For the word "Patronage", count the lines of the data that include it and give only the total.

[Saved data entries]
===============
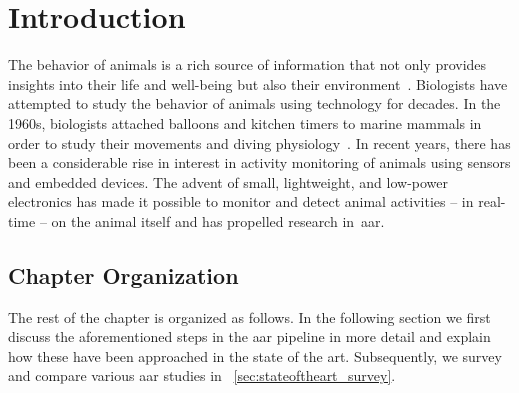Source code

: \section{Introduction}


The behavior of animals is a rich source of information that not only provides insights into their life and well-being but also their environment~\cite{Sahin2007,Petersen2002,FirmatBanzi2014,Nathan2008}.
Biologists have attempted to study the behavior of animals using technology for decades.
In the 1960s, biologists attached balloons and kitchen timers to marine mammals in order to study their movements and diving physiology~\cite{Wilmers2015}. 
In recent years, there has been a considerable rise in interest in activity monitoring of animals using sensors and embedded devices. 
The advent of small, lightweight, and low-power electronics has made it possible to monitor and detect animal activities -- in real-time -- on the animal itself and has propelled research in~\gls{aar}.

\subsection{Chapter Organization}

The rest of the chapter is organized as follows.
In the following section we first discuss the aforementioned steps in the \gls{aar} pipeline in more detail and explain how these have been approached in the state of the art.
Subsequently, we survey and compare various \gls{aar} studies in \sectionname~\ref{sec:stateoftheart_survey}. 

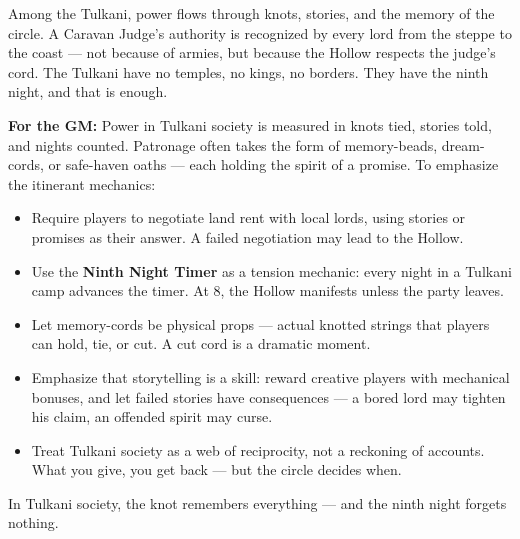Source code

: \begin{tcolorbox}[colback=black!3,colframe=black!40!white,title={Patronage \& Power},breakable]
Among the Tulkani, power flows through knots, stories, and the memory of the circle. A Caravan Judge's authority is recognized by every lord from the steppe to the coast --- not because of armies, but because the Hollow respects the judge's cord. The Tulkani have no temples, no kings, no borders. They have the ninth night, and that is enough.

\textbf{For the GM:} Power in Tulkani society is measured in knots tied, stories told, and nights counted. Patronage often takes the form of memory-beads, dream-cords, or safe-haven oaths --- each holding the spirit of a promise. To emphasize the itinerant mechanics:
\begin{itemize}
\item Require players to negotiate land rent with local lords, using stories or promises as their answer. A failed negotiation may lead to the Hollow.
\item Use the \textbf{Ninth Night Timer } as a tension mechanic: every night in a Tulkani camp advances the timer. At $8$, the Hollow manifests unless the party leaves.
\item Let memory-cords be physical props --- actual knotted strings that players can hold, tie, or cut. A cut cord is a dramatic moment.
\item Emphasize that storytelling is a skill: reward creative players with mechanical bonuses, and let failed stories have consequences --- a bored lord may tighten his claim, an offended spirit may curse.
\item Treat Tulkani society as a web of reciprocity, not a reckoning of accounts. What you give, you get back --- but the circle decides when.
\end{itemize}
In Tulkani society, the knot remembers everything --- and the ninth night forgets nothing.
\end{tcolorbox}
===============
▶ **Response to the exercise**
2